Image still from A Time for Drunken Horses (2000, Bhaman Ghobadi)

Iranian Cinema at the Virtual Tin Pan Theater

The Virtual Tin Pan Theater’s Take 4 is a series of Iranian films including Abbas Kiarostami’s The Wind Will Carry Us (1999), Jafar Panahi’s 3 Faces (2018), Bhaman Ghobadi’s 2000 Caméra d’Or winner A Time For Drunken Horses, a spare, moving chronicle of a Kurdish family struggling to survive on the Iran-Iraq border; and Mehrdad Oskouei’s Starless Dreams (2016) which takes a piercing look into the lives of teenagers incarcerated in an all-female correctional facility. Streaming for a fee. 


Image still from Ana Beirut #9 (2021, Sherine Raffoul)

Ana Beirut: Experimental Shorts from Lebanon 

Glimmering with poetic immediacy, Ana Beirut is a series of experimental portraits exploring the city. Created by 9 Lebanese audiovisual artists in an intuitive film lab program by the humanitarian arts association Home of Cine-Jam, the short films are available for free on Visual Container TV


Image still from My Friend Freddie (2023, Jonathan Ki Lindhult)

Melbourne Documentary Film Festival 

Throughout July, audiences in Australia can enjoy Asian films featured in the Melbourne Documentary Film Festival’s online programme. The lineup includes a focus on Iranian female documentary directors who tackle a wide range of subjects, from the life of a blind woman working in a rehab centre to the decision not to have children—a subject that cannot be publicly discussed in Iran. Other Asian films include a documentary about the famous “napalm girl”, whose photograph catalysed the anti-Vietnam war movement.


Elsewhere, Everywhere (2020) by Isabelle Ingold and Vivianne Perelmuter

Assembling text messages, phone conversations and an immigration office’s questionnaire, Isabelle Ingold and Vivianne Perelmuter’s documentary Elsewhere, Everywhere (2020) reconstructs the journey of a 20-year-old who flees Iran alone, seeking asylum in Europe.
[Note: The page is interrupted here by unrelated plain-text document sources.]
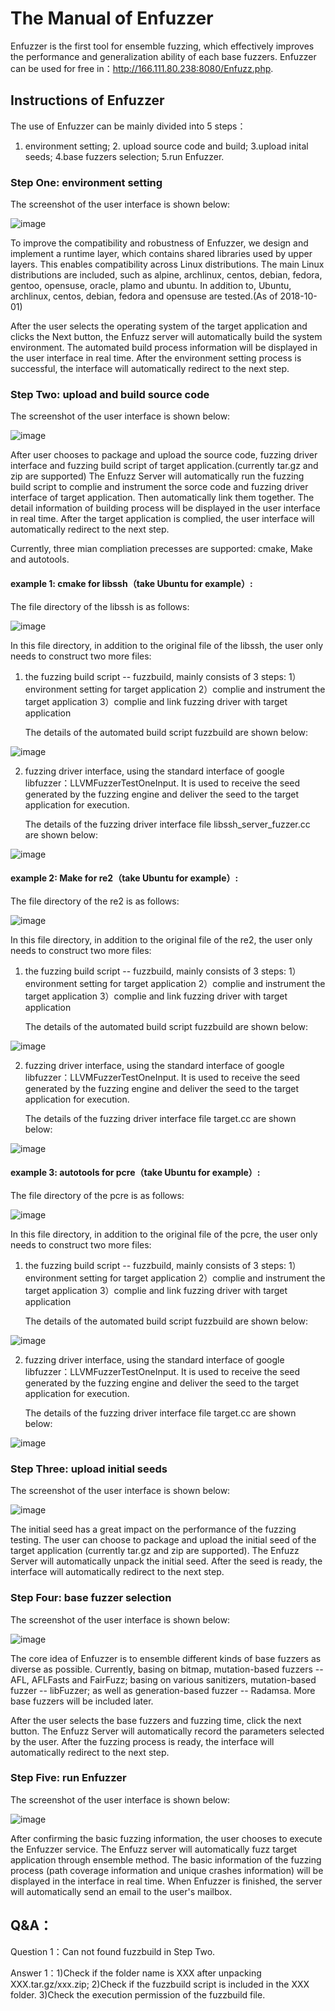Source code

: # The Manual of Enfuzzer

Enfuzzer is the first tool for ensemble fuzzing, which effectively improves the performance and generalization ability of each base fuzzers.
Enfuzzer can be used for free in：http://166.111.80.238:8080/Enfuzz.php.

## Instructions of Enfuzzer

The use of Enfuzzer can be mainly divided into 5 steps：
1. environment setting; 2. upload source code and build; 3.upload inital seeds; 4.base fuzzers selection; 5.run Enfuzzer.

###  Step One: environment setting

The screenshot of the user interface is shown below:

![image](https://github.com/131250106/enfuzzer/blob/master/example/image/step1.PNG)

To improve the compatibility and robustness of Enfuzzer,  we design and implement a runtime layer, which contains shared libraries used by upper layers. This enables compatibility across Linux distributions.
The main Linux distributions are included, such as alpine, archlinux, centos, debian, fedora, gentoo, opensuse, oracle, plamo and ubuntu.
In addition to, Ubuntu, archlinux, centos, debian, fedora and opensuse are tested.(As of 2018-10-01)

After the user selects the operating system of the target application and clicks the Next button, the Enfuzz server will automatically build the system environment. The automated build process information will be displayed in the user interface in real time. After the environment setting process is successful, the interface will automatically redirect to the next step.


### Step Two: upload and build source code

The screenshot of the user interface is shown below:

![image](https://github.com/131250106/enfuzzer/blob/master/example/image/step2.PNG)

After user chooses to package and upload the source code, fuzzing driver interface and fuzzing build script of target application.(currently tar.gz and zip are supported) The Enfuzz Server will automatically run the fuzzing build script to complie and instrument the sorce code and fuzzing driver interface of target application. Then automatically link them together. The detail information of building process will be displayed in the user interface in real time. After the target application is complied, the user interface will automatically redirect to the next step.

Currently, three mian compliation precesses are supported: cmake, Make and autotools.


#### example 1: cmake for libssh（take Ubuntu for example）:

The file directory of the libssh is as follows:

![image](https://github.com/131250106/enfuzzer/blob/master/example/image/example1_1.png)


In this file directory, in addition to the original file of the libssh, the user only needs to construct two more files:

1. the fuzzing build script -- fuzzbuild, mainly consists of 3 steps:
	1）environment setting for target application
	2）complie and instrument the target application
	3）complie and link fuzzing driver with target application
	
   The details of the automated build script fuzzbuild are shown below:

![image](https://github.com/131250106/enfuzzer/blob/master/example/image/example1_2.png)

2. fuzzing driver interface, using the standard interface of google libfuzzer：LLVMFuzzerTestOneInput. 
It is used to receive the seed generated by the fuzzing engine and deliver the seed to the target application for execution.

   The details of the fuzzing driver interface file libssh_server_fuzzer.cc are shown below:

![image](https://github.com/131250106/enfuzzer/blob/master/example/image/example1_3.png)


#### example 2: Make for re2（take Ubuntu for example）:

The file directory of the re2 is as follows:

![image](https://github.com/131250106/enfuzzer/blob/master/example/image/example2_1.png)

In this file directory, in addition to the original file of the re2, the user only needs to construct two more files:

1. the fuzzing build script -- fuzzbuild, mainly consists of 3 steps:
	1）environment setting for target application
	2）complie and instrument the target application
	3）complie and link fuzzing driver with target application
	
   The details of the automated build script fuzzbuild are shown below:

![image](https://github.com/131250106/enfuzzer/blob/master/example/image/example2_2.png)

2. fuzzing driver interface, using the standard interface of google libfuzzer：LLVMFuzzerTestOneInput. 
It is used to receive the seed generated by the fuzzing engine and deliver the seed to the target application for execution.

   The details of the fuzzing driver interface file target.cc are shown below:

![image](https://github.com/131250106/enfuzzer/blob/master/example/image/example2_3.png)


#### example 3: autotools for pcre（take Ubuntu for example）: 

The file directory of the pcre is as follows:

![image](https://github.com/131250106/enfuzzer/blob/master/example/image/example3_1.png)

In this file directory, in addition to the original file of the pcre, the user only needs to construct two more files:

1. the fuzzing build script -- fuzzbuild, mainly consists of 3 steps:
	1）environment setting for target application
	2）complie and instrument the target application
	3）complie and link fuzzing driver with target application
	
   The details of the automated build script fuzzbuild are shown below:

![image](https://github.com/131250106/enfuzzer/blob/master/example/image/example3_2.png)

2. fuzzing driver interface, using the standard interface of google libfuzzer：LLVMFuzzerTestOneInput. 
It is used to receive the seed generated by the fuzzing engine and deliver the seed to the target application for execution.

   The details of the fuzzing driver interface file target.cc are shown below:

![image](https://github.com/131250106/enfuzzer/blob/master/example/image/example3_3.png)


### Step Three: upload initial seeds

The screenshot of the user interface is shown below:

![image](https://github.com/131250106/enfuzzer/blob/master/example/image/step2.PNG)

The initial seed has a great impact on the performance of the fuzzing testing. The user can choose to package and upload the initial seed of the target application (currently tar.gz and zip are supported). The Enfuzz Server will automatically unpack the initial seed. After the seed is ready, the interface will automatically redirect to the next step.


### Step Four: base fuzzer selection

The screenshot of the user interface is shown below:

![image](https://github.com/131250106/enfuzzer/blob/master/example/image/step4.PNG)

The core idea of Enfuzzer is to ensemble different kinds of base fuzzers as diverse as possible. Currently, basing on bitmap, mutation-based fuzzers -- AFL, AFLFasts and FairFuzz; basing on various sanitizers, mutation-based fuzzer -- libFuzzer; as well as generation-based fuzzer -- Radamsa. More base fuzzers will be included later.


After the user selects the base fuzzers and fuzzing time, click the next button.
The Enfuzz Server will automatically record the parameters selected by the user. After the fuzzing process is ready, the interface will automatically redirect to the next step.


### Step Five: run Enfuzzer

The screenshot of the user interface is shown below:

![image](https://github.com/131250106/enfuzzer/blob/master/example/image/step5.PNG)


After confirming the basic fuzzing information, the user chooses to execute the Enfuzzer service. The Enfuzz server will automatically fuzz target application through ensemble method. The basic information of the fuzzing process (path coverage information and unique crashes information) will be displayed in the interface in real time. When Enfuzzer is finished, the server will automatically send an email to the user's mailbox.




## Q&A：

Question 1：Can not found fuzzbuild in Step Two.

Answer 1：1)Check if the folder name is XXX after unpacking XXX.tar.gz/xxx.zip;
	  2)Check if the fuzzbuild script is included in the XXX folder.
	  3)Check the execution permission of the fuzzbuild file.
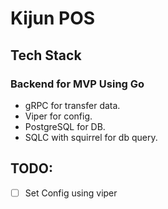 # Kijun POS 

## Tech Stack

### Backend for MVP Using Go
- gRPC for transfer data.
- Viper for config.
- PostgreSQL for DB.
- SQLC with squirrel for db query.

## TODO:

- [ ] Set Config using viper
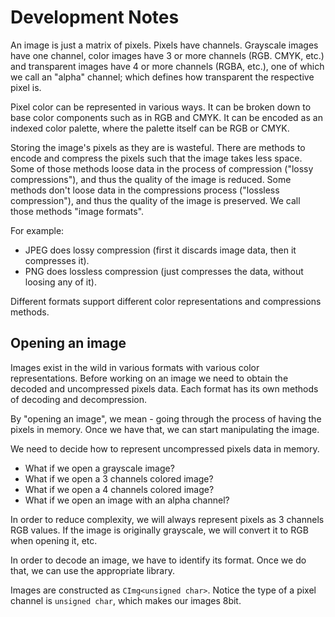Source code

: # Development Notes

An image is just a matrix of pixels. Pixels have channels. Grayscale images have
one channel, color images have 3 or more channels (RGB. CMYK, etc.) and
transparent images have 4 or more channels (RGBA, etc.), one of which we call
an "alpha" channel; which defines how transparent the respective pixel is.

Pixel color can be represented in various ways. It can be broken down to base
color components such as in RGB and CMYK. It can be encoded as an indexed color
palette, where the palette itself can be RGB or CMYK.

Storing the image's pixels as they are is wasteful. There are methods to encode
and compress the pixels such that the image takes less space. Some of those
methods loose data in the process of compression ("lossy compressions"), and
thus the quality of the image is reduced. Some methods don't loose data in the
compressions process ("lossless compression"), and thus the quality of the image
is preserved. We call those methods "image formats".

For example:

- JPEG does lossy compression (first it discards image data, then it compresses
  it).
- PNG does lossless compression (just compresses the data, without loosing any
  of it).

Different formats support different color representations and compressions
methods.

## Opening an image

Images exist in the wild in various formats with various color representations.
Before working on an image we need to obtain the decoded and uncompressed pixels
data. Each format has its own methods of decoding and decompression.

By "opening an image", we mean - going through the process of having the pixels
in memory. Once we have that, we can start manipulating the image.

We need to decide how to represent uncompressed pixels data in memory.

- What if we open a grayscale image?
- What if we open a 3 channels colored image?
- What if we open a 4 channels colored image?
- What if we open an image with an alpha channel?

In order to reduce complexity, we will always represent pixels as 3 channels
RGB values. If the image is originally grayscale, we will convert it to RGB
when opening it, etc.

In order to decode an image, we have to identify its format. Once we do that,
we can use the appropriate library.

Images are constructed as `CImg<unsigned char>`. Notice the type of a pixel
channel is `unsigned char`, which makes our images 8bit.
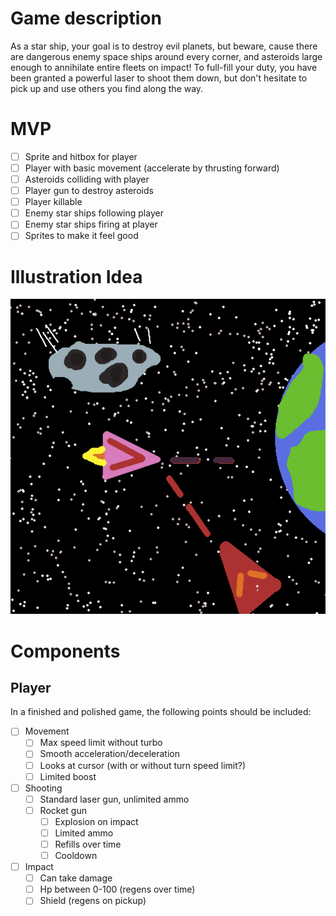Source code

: # Game description

As a star ship, your goal is to destroy evil planets, but beware, cause there are dangerous enemy space ships around every corner, and asteroids large enough to annihilate entire fleets on impact! To full-fill your duty, you have been granted a powerful laser to shoot them down, but don't hesitate to pick up and use others you find along the way.


# MVP

- [ ] Sprite and hitbox for player
- [ ] Player with basic movement (accelerate by thrusting forward)
- [ ] Asteroids colliding with player
- [ ] Player gun to destroy asteroids
- [ ] Player killable
- [ ] Enemy star ships following player
- [ ] Enemy star ships firing at player
- [ ] Sprites to make it feel good

# Illustration Idea

![StarShooterIllustration.png](https://github.com/Thobla/Star-Shooter/blob/main/StarShooterIllustration.png?raw=true)

# Components

## Player

In a finished and polished game, the following points should be included: 
- [ ] Movement
	- [ ] Max speed limit without turbo
	- [ ] Smooth acceleration/deceleration
	- [ ] Looks at cursor (with or without turn speed limit?)
	- [ ] Limited boost
- [ ] Shooting
	- [ ] Standard laser gun, unlimited ammo
	- [ ] Rocket gun
		- [ ] Explosion on impact
		- [ ] Limited ammo
		- [ ] Refills over time
		- [ ] Cooldown
- [ ] Impact
	- [ ] Can take damage
	- [ ] Hp between 0-100 (regens over time)
	- [ ] Shield (regens on pickup)
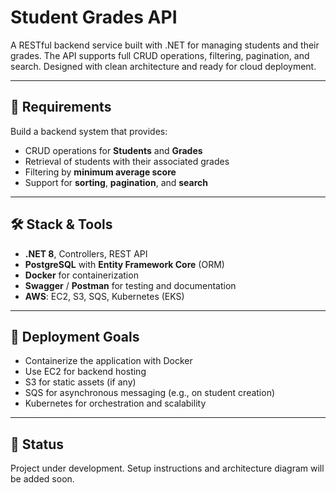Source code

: # Student Grades API

A RESTful backend service built with .NET for managing students and their grades. The API supports full CRUD operations, filtering, pagination, and search. Designed with clean architecture and ready for cloud deployment.

---

## 🧩 Requirements

Build a backend system that provides:

- CRUD operations for **Students** and **Grades**
- Retrieval of students with their associated grades
- Filtering by **minimum average score**
- Support for **sorting**, **pagination**, and **search**

---

## 🛠️ Stack & Tools

- **.NET 8**, Controllers, REST API
- **PostgreSQL** with **Entity Framework Core** (ORM)
- **Docker** for containerization
- **Swagger** / **Postman** for testing and documentation
- **AWS**: EC2, S3, SQS, Kubernetes (EKS)

---

## 🚀 Deployment Goals

- Containerize the application with Docker
- Use EC2 for backend hosting
- S3 for static assets (if any)
- SQS for asynchronous messaging (e.g., on student creation)
- Kubernetes for orchestration and scalability

---

## 📌 Status

Project under development. Setup instructions and architecture diagram will be added soon.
Streaming for a fee on


Image still from The Recorder Exam (2011, Kim Bo-Ra)

Nowness Asia’s Origins: First Taste

Check out Origins: First Taste, a curated playlist of exceptional short films by acclaimed directors which showcase their formative inspirations and styles. Delve into Kim Bora’s The Recorder Exam (2011), “essentially a prequel” to Kim’s indie sensation and meditation on female adolescence House of Hummingbird (2018). 

Don’t miss out on Sorayos Prapapan’s Death of the Sound Man (2017), Trần Anh Hùng’s film school graduation short The Married Woman of Nam Xương (1989), and Darling (2019) by director Saim Sadiq, whose debut Joyland won awards at Cannes 2022. 


Image still from Dear Mother, I Meant to Write About Death (2022, Siyi Chen)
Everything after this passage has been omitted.